- _Your assignment_
What you return should match the entries below exactly, only without the images.

- _Information provided_
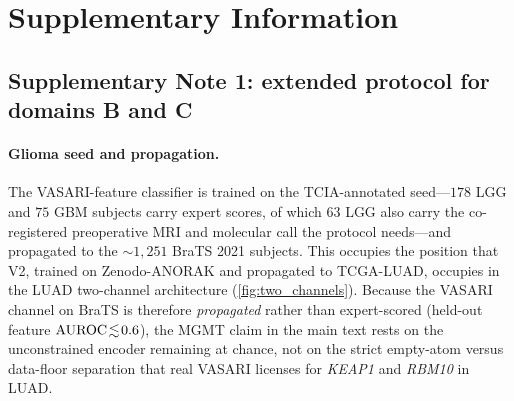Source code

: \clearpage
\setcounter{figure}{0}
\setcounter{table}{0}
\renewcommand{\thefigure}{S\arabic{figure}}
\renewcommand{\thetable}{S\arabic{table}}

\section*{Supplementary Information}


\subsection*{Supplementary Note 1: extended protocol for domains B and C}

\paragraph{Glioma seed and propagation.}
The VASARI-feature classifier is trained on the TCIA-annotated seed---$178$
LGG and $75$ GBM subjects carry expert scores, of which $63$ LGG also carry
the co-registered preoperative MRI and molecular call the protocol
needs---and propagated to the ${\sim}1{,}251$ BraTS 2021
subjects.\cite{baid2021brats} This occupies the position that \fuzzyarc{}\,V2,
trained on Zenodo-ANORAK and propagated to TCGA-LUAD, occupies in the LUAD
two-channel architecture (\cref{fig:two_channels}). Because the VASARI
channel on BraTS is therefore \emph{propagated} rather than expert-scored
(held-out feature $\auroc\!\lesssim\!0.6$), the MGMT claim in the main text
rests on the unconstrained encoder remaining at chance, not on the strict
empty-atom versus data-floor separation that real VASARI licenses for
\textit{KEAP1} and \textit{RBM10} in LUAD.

- _Exercise answer_
Source code

: \clearpage
\setcounter{figure}{0}
\setcounter{table}{0}
\renewcommand{\thefigure}{S\arabic{figure}}
\renewcommand{\thetable}{S\arabic{table}}

\section*{Supplementary Information}


\subsection*{Supplementary Note 1: extended protocol for domains B and C}

\paragraph{Glioma seed and propagation.}
The VASARI-feature classifier is trained on the TCIA-annotated seed---$178$
LGG and $75$ GBM subjects carry expert scores, of which $63$ LGG also carry
the co-registered preoperative MRI and molecular call the protocol
needs---and propagated to the ${\sim}1{,}251$ BraTS 2021
subjects.\cite{baid2021brats} This occupies the position that \fuzzyarc{}\,V2,
trained on Zenodo-ANORAK and propagated to TCGA-LUAD, occupies in the LUAD
two-channel architecture (\cref{fig:two_channels}). Because the VASARI
channel on BraTS is therefore \emph{propagated} rather than expert-scored
(held-out feature $\auroc\!\lesssim\!0.6$), the MGMT claim in the main text
rests on the unconstrained encoder remaining at chance, not on the strict
empty-atom versus data-floor separation that real VASARI licenses for
\textit{KEAP1} and \textit{RBM10} in LUAD.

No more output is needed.